Why isn't 'Race to Save Nome' being filmed in Alaska?

Kyle Hopkins
Movie with the word 'Nome' in the title will film in Canada: Actress Hilary Swank poses with the Oscar she won for best actress for her work in "Million Dollar Baby" in 2005. Swank will star in a movie about the 1925 serum run to Nome that will film early next year in Canada, Calgary newspapers report. (AP Photo/Reed Saxon)

"Race to Save Nome," a big-budget mushing tale starring Kurt Russell and Hilary Swank, will begin filming this January in Alberta, the Calgary Herald reports.

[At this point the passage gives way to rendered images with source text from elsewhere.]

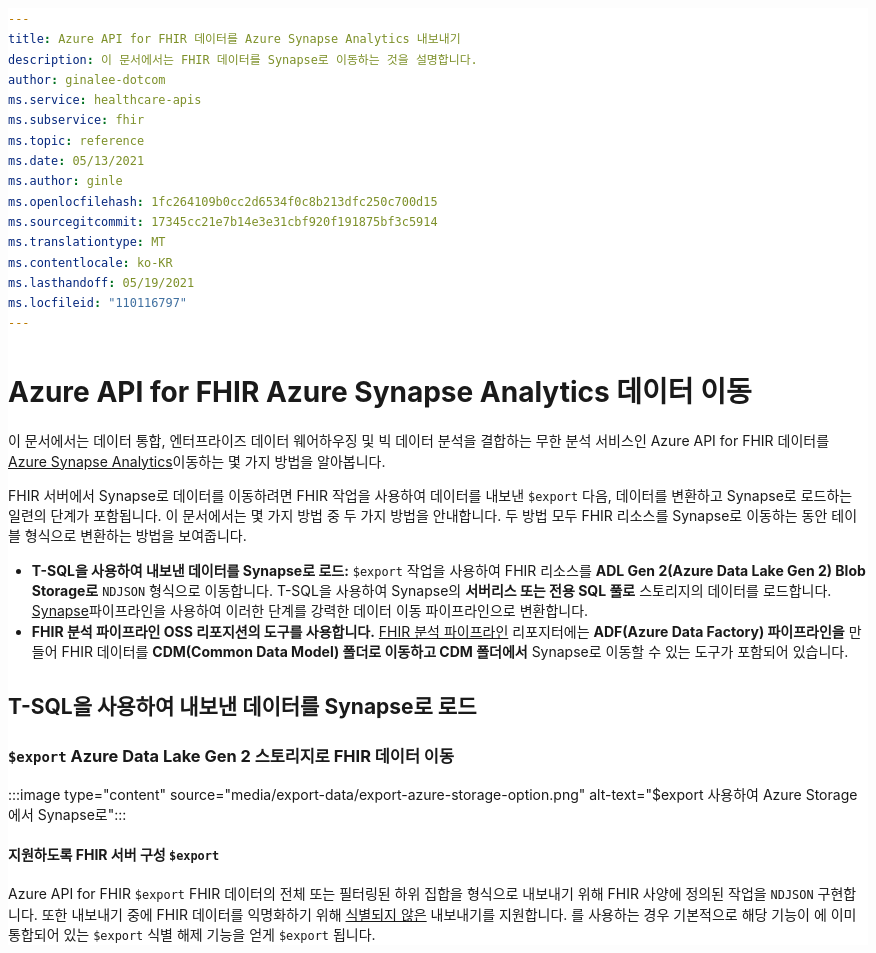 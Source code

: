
 ```yaml
---
title: Azure API for FHIR 데이터를 Azure Synapse Analytics 내보내기
description: 이 문서에서는 FHIR 데이터를 Synapse로 이동하는 것을 설명합니다.
author: ginalee-dotcom
ms.service: healthcare-apis
ms.subservice: fhir
ms.topic: reference
ms.date: 05/13/2021
ms.author: ginle
ms.openlocfilehash: 1fc264109b0cc2d6534f0c8b213dfc250c700d15
ms.sourcegitcommit: 17345cc21e7b14e3e31cbf920f191875bf3c5914
ms.translationtype: MT
ms.contentlocale: ko-KR
ms.lasthandoff: 05/19/2021
ms.locfileid: "110116797"
---
```

# <a name="moving-data-from-azure-api-for-fhir-to-azure-synapse-analytics"></a>Azure API for FHIR Azure Synapse Analytics 데이터 이동

이 문서에서는 데이터 통합, 엔터프라이즈 데이터 웨어하우징 및 빅 데이터 분석을 결합하는 무한 분석 서비스인 Azure API for FHIR 데이터를 [Azure Synapse Analytics](https://azure.microsoft.com/services/synapse-analytics/)이동하는 몇 가지 방법을 알아봅니다. 

FHIR 서버에서 Synapse로 데이터를 이동하려면 FHIR 작업을 사용하여 데이터를 내보낸 `$export` 다음, 데이터를 변환하고 Synapse로 로드하는 일련의 단계가 포함됩니다. 이 문서에서는 몇 가지 방법 중 두 가지 방법을 안내합니다. 두 방법 모두 FHIR 리소스를 Synapse로 이동하는 동안 테이블 형식으로 변환하는 방법을 보여줍니다.

* **T-SQL을 사용하여 내보낸 데이터를 Synapse로 로드:** `$export` 작업을 사용하여 FHIR 리소스를 **ADL Gen 2(Azure Data Lake Gen 2) Blob Storage로** `NDJSON` 형식으로 이동합니다. T-SQL을 사용하여 Synapse의 **서버리스 또는 전용 SQL 풀로** 스토리지의 데이터를 로드합니다. [Synapse](../../synapse-analytics/get-started-pipelines.md)파이프라인을 사용하여 이러한 단계를 강력한 데이터 이동 파이프라인으로 변환합니다.
* **FHIR 분석 파이프라인 OSS 리포지션의 도구를 사용합니다.** [FHIR 분석 파이프라인](https://github.com/microsoft/FHIR-Analytics-Pipelines) 리포지터에는 **ADF(Azure Data Factory) 파이프라인을** 만들어 FHIR 데이터를 **CDM(Common Data Model) 폴더로 이동하고 CDM 폴더에서** Synapse로 이동할 수 있는 도구가 포함되어 있습니다.

## <a name="load-exported-data-to-synapse-using-t-sql"></a>T-SQL을 사용하여 내보낸 데이터를 Synapse로 로드

### <a name="export-for-moving-fhir-data-into-azure-data-lake-gen-2-storage"></a>`$export` Azure Data Lake Gen 2 스토리지로 FHIR 데이터 이동

:::image type="content" source="media/export-data/export-azure-storage-option.png" alt-text="$export 사용하여 Azure Storage에서 Synapse로":::

#### <a name="configure-your-fhir-server-to-support-export"></a>지원하도록 FHIR 서버 구성 `$export`

Azure API for FHIR `$export` FHIR 데이터의 전체 또는 필터링된 하위 집합을 형식으로 내보내기 위해 FHIR 사양에 정의된 작업을 `NDJSON` 구현합니다. 또한 내보내기 중에 FHIR 데이터를 익명화하기 위해 [식별되지 않은](./de-identified-export.md) 내보내기를 지원합니다. 를 사용하는 경우 기본적으로 해당 기능이 에 이미 통합되어 있는 `$export` 식별 해제 기능을 얻게 `$export` 됩니다.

This is at least the second large film to skip filming here despite an Alaska-based script within the past two years. The other was 2011's "The Grey." The move raises questions about the ability of the recently renewed state film subsidy program -- one of the most generous in the country -- to lure major movies to Alaska.

I've asked the state film office if the producers scouted Alaska and, if so, indicated why they chose to take the production somewhere else.

The film is a retelling of the 1925 serum run. About 150 carpenters will work to build a small town of 70 buildings west of Calgary for the filming, according to the Calgary Sun.

The movie does not appear to be the same project as a film called "The Cruelest Miles" -- also known as "Kings of the Trail" -- that Alaska movie-boosters hope to see produced in and around Anchorage.

What does the production of "Race to Save Nome" mean for that competing project? Is there room in theaters for two history-based mushing films?